Numa tentativa desesperada de parecer racional para as pessoas que me observavam pegando nadas com as mãos e jogando nadas ao vento, coloco a sacola no ombro direito e saio andando. Andando com a calmaria que só alguém com uma sacola vazia consegue ter.

É como se tu tivesses surgido (de novo) por trás de uma das centenas de montanhas que observo todos os dias; como o vento do alto dos picos, que leva embora minhas mágoas e me traz bonitas (e novas) lembranças. Às vezes és ventania e parte-me ao meio e levas um pequeno pedaço de mim
a cada adeus que sopras. Aprendi a lidar com isso de um modo bem meu, aprendi a ser vento e ventania, aprendi a ser sozinha.

Tudo é provisório

Dias de céu limpo e brisa suave são propícios para a constatação do óbvio. Muito principalmente sobre nossas próprias obviedades. Eles tendem a ser cheios de pequenas contemplações momentâneas, cheios de impressões de que a fé é doada em cada esquina - e que ela nunca há de nos faltar.
Encontra-te também nesses dias, a vontade do futuro: coragem construída para o que quer que esteja por vir. E até mesmo com o sol te cegando a visão, consegues entender que tudo ao teu redor é provisório. Inclusive os dias que parecem ser feitos para constatações. Inclusive o céu limpo e a brisa. Inclusive nós.

Para ter certezas

A inocência caminha em silêncio profundo.Tão imperceptivelmente que nem se sente ela, a cada hora, pendendo para um lado da corda bamba que é o coração.
Dizem que quando ela pende para o lado direito, tende a prejudicar inteiramente o corpo que habita. Isso porque acaba se segurando com todas as suas forças nos sentimentos que moram por aquelas bandas. Há boatos que segura-se com tanta força na confiança que até mesmo faz com que sintam que é possível se ter certezas. 
Não somos como nossos pais, nem como o jardineiro da casa do vizinho, nem mesmo até como o amor de nossas vidas.
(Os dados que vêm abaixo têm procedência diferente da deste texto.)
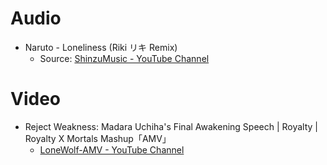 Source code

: # Audio

- Naruto - Loneliness (Riki リキ Remix)
  - Source: [ShinzuMusic - YouTube Channel](https://www.youtube.com/watch?v=boY6FvdnrBQ&ab_channel=ShinzuMusic)

# Video

- Reject Weakness: Madara Uchiha's Final Awakening Speech | Royalty | Royalty X Mortals Mashup「AMV」
  - [LoneWolf-AMV - YouTube Channel](https://www.youtube.com/watch?v=jveReDUVy88&ab_channel=LoneWolf-AMV%27s)
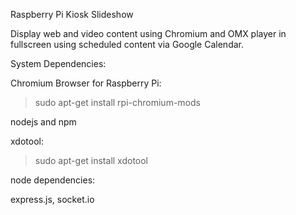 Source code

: Raspberry Pi Kiosk Slideshow

Display web and video content using Chromium and OMX player in fullscreen using scheduled content via Google Calendar.

System Dependencies:

Chromium Browser for Raspberry Pi:
 >sudo apt-get install rpi-chromium-mods
 
 nodejs and npm
 
 xdotool:
 >sudo apt-get install xdotool
 
 
 node dependencies:
 
 express.js, socket.io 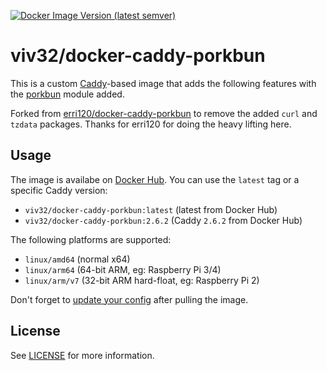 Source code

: [![Docker Image Version (latest semver)](https://img.shields.io/docker/v/viv32/docker-caddy-porkbun?label=Docker%20Hub)](https://hub.docker.com/r/viv32/docker-caddy-porkbun) 
<!-- [![Docker](https://github.com/erri120/docker-caddy-porkbun/actions/workflows/docker-publish.yml/badge.svg)](https://github.com/erri120/docker-caddy-porkbun/actions/workflows/docker-publish.yml) [![Check for Updates](https://github.com/erri120/docker-caddy-porkbun/actions/workflows/check-update.yml/badge.svg)](https://github.com/erri120/docker-caddy-porkbun/actions/workflows/check-update.yml) -->

# viv32/docker-caddy-porkbun

This is a custom [Caddy](https://hub.docker.com/_/caddy)-based image that adds the following features with the [porkbun](https://github.com/caddy-dns/porkbun) module added.

Forked from [erri120/docker-caddy-porkbun](https://github.com/erri120/docker-caddy-porkbun) to remove the added `curl` and `tzdata` packages. Thanks for erri120 for doing the heavy lifting here.

## Usage

The image is availabe on [Docker Hub](https://hub.docker.com/r/erri120/docker-caddy-porkbun). You can use the `latest` tag or a specific Caddy version:

- `viv32/docker-caddy-porkbun:latest` (latest from Docker Hub)
- `viv32/docker-caddy-porkbun:2.6.2` (Caddy `2.6.2` from Docker Hub)

The following platforms are supported:

- `linux/amd64` (normal x64)
- `linux/arm64` (64-bit ARM, eg: Raspberry Pi 3/4)
- `linux/arm/v7` (32-bit ARM hard-float, eg: Raspberry Pi 2)

Don't forget to [update your config](https://github.com/caddy-dns/porkbun#config-examples) after pulling the image.

## License

See [LICENSE](./LICENSE) for more information.

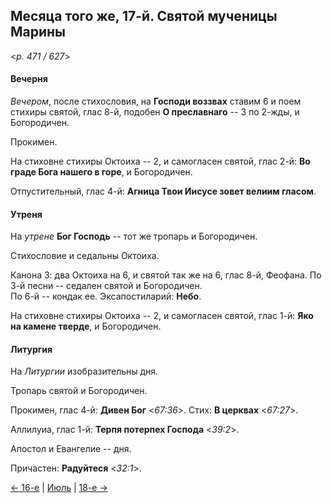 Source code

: 
## Месяца того же, 17-й. Святой мученицы Марины

<*p. 471 / 627*>

#### Вечерня

*Вечером*, после стихословия, на **Господи воззвах** ставим 6 и поем стихиры святой, 
глас 8-й, подобен **О преславнаго** -- 3 по 2-жды, и Богородичен.  

Прокимен. 

На стиховне стихиры Октоиха -- 2, и самогласен святой, глас 2-й: **Во граде Бога нашего в горе**, 
и Богородичен.   

Отпустительный, глас 4-й: **Агница Твои Иисусе зовет велиим гласом**. 

#### Утреня

На *утрене* **Бог Господь** -- тот же тропарь и Богородичен.

Стихословие и седальны Октоиха. 

Канона 3: два Октоиха на 6, и святой так же на 6, глас 8-й, Феофана. 
По 3-й песни -- седален святой и Богородичен.    
По 6-й -- кондак ее. 
Эксапостиларий: **Небо**. 

На стиховне стихиры Октоиха -- 2, и самогласен святой, глас 1-й: **Яко на камене тверде**, 
и Богородичен. 

#### Литургия

На *Литургии* изобразительны дня. 

Тропарь святой и Богородичен.  

Прокимен, глас 4-й: **Дивен Бог** <*67:36*>. 
Стих: **В церквах** <*67:27*>. 

Аллилуиа, глас 1-й: **Терпя потерпех Господа** <*39:2*>.
 
Апостол и Евангелие -- дня.  
 
Причастен: **Радуйтеся** <*32:1*>.  
 
[← 16-е](07_16_EUR.ru.md) | [Июль](README.md#17-й) | [18-е →](07_18_EUR.ru.md)
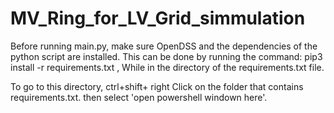 # MV_Ring_for_LV_Grid_simmulation
Before running main.py, make sure OpenDSS and the dependencies of the python script are installed. This can be done by running the command:
pip3 install -r requirements.txt , While in the directory of the requirements.txt file.

To go to this directory, ctrl+shift+ right Click on the folder that contains requirements.txt. then select 'open powershell windown here'.
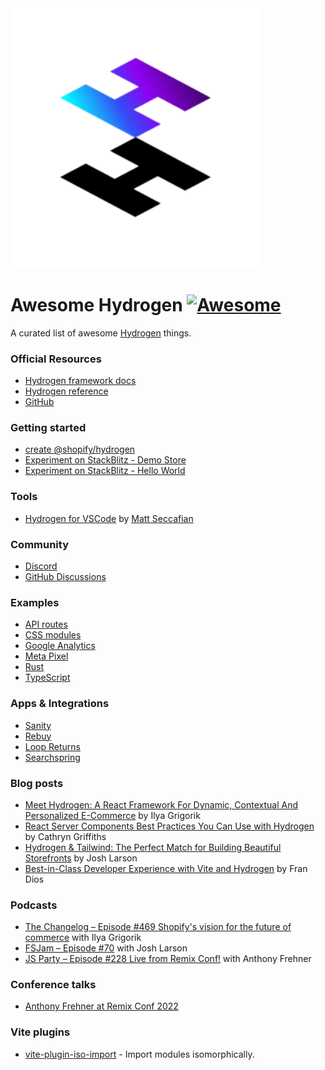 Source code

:<img width="400" src="./assets/hydrogen-logo.svg">

# Awesome Hydrogen [![Awesome](https://cdn.rawgit.com/sindresorhus/awesome/d7305f38d29fed78fa85652e3a63e154dd8e8829/media/badge.svg)](https://github.com/sindresorhus/awesome)

A curated list of awesome <a href='https://hydrogen.shopify.dev/'>Hydrogen</a> things.

### Official Resources

- [Hydrogen framework docs](https://shopify.dev/custom-storefronts/hydrogen/framework)
- [Hydrogen reference](https://shopify.dev/api/hydrogen)
- [GitHub](https://github.com/Shopify/hydrogen)

### Getting started

- [create @shopify/hydrogen](https://www.npmjs.com/package/@shopify/create-hydrogen)
- [Experiment on StackBlitz - Demo Store](https://hydrogen.new)
- [Experiment on StackBlitz - Hello World](https://stackblitz.com/fork/github/shopify/hydrogen/tree/stackblitz/templates/hello-world)

### Tools

- [Hydrogen for VSCode](https://marketplace.visualstudio.com/items?itemName=crtogrm.hydrogen-vscode&ssr=false#overview) by [Matt Seccafian](https://github.com/cartogram)

### Community

- [Discord](https://discord.gg/ppSbThrFaS)
- [GitHub Discussions](https://github.com/Shopify/hydrogen/discussions)

### Examples

- [API routes](https://github.com/Shopify/hydrogen/tree/v1.x-2022-07/examples/api-routes)
- [CSS modules](https://github.com/Shopify/hydrogen/tree/v1.x-2022-07/examples/css-modules)
- [Google Analytics](https://github.com/Shopify/hydrogen/tree/v1.x-2022-07/examples/google-analytics)
- [Meta Pixel](https://github.com/Shopify/hydrogen/tree/v1.x-2022-07/examples/meta-pixel)
- [Rust](https://github.com/Shopify/hydrogen/tree/v1.x-2022-07/examples/rust)
- [TypeScript](https://github.com/Shopify/hydrogen/tree/v1.x-2022-07/examples/typescript)

### Apps & Integrations

- [Sanity](https://github.com/sanity-io/hydrogen-app)
- [Rebuy](https://www.npmjs.com/package/@rebuy/rebuy-hydrogen)
- [Loop Returns](https://www.npmjs.com/package/@loophq/onstore-sdk/v/1.0.8)
- [Searchspring](https://searchspring.zendesk.com/hc/en-us/articles/6605461489307-Shopify-Hydrogen)

### Blog posts

- [Meet Hydrogen: A React Framework For Dynamic, Contextual And Personalized E-Commerce](https://www.smashingmagazine.com/2021/11/hydrogen-react-framework-dynamic-contextual-personalized-ecommerce/) by Ilya Grigorik
- [React Server Components Best Practices You Can Use with Hydrogen](https://shopify.engineering/react-server-components-best-practices-hydrogen) by Cathryn Griffiths
- [Hydrogen & Tailwind: The Perfect Match for Building Beautiful Storefronts](https://shopify.engineering/hydrogen-tailwind-building-beautiful-storefronts) by Josh Larson
- [Best-in-Class Developer Experience with Vite and Hydrogen](https://shopify.engineering/developer-experience-with-hydrogen-and-vite) by Fran Dios

### Podcasts

- [The Changelog – Episode #469 Shopify's vision for the future of commerce](https://changelog.com/podcast/469) with Ilya Grigorik
- [FSJam – Episode #70](https://fsjam.org/episodes/episode-70-hydrogen-with-josh-larson) with Josh Larson
- [JS Party – Episode #228 Live from Remix Conf!](https://jsparty.fm/228#t=31:29) with Anthony Frehner


### Conference talks

- [Anthony Frehner at Remix Conf 2022](https://www.youtube.com/watch?v=4_nxvVTNY9s)
  

### Vite plugins

- [vite-plugin-iso-import](https://github.com/bluwy/vite-plugin-iso-import) - Import modules isomorphically.
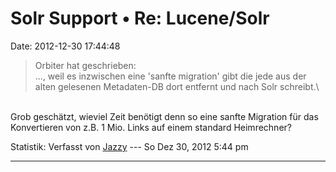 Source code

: Solr Support • Re: Lucene/Solr
==============================

Date: 2012-12-30 17:44:48

> <div>
>
> Orbiter hat geschrieben:\
> \..., weil es inzwischen eine \'sanfte migration\' gibt die jede aus
> der alten gelesenen Metadaten-DB dort entfernt und nach Solr
> schreibt.\
>
> </div>

\
Grob geschätzt, wieviel Zeit benötigt denn so eine sanfte Migration für
das Konvertieren von z.B. 1 Mio. Links auf einem standard Heimrechner?

Statistik: Verfasst von
[Jazzy](http://forum.yacy-websuche.de/memberlist.php?mode=viewprofile&u=767)
--- So Dez 30, 2012 5:44 pm

------------------------------------------------------------------------
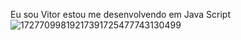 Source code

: Eu sou Vitor
estou me desenvolvendo em Java Script
![17277099819217391725477743130499](https://github.com/user-attachments/assets/c53f0bcc-2053-4b27-9f3f-f0f1bcb9725c)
Não somos repetições de outras essências, nem deste nem de nenhum dos tempos que já existiram. Não somos nem mesmo repetições de nós mesmos.
Somos seres não comparáveis.
Não comparáveis,
mas ao mesmo tempo estupidamente óbvios.
Cheguei a conclusão que a capacidade que meus pensamentos tem de me desapontar são tão intensas que as decepções causadas por outros já não mais me abalam. É bom ter a certeza de que você tem a capacidade de causar sua própria ruína.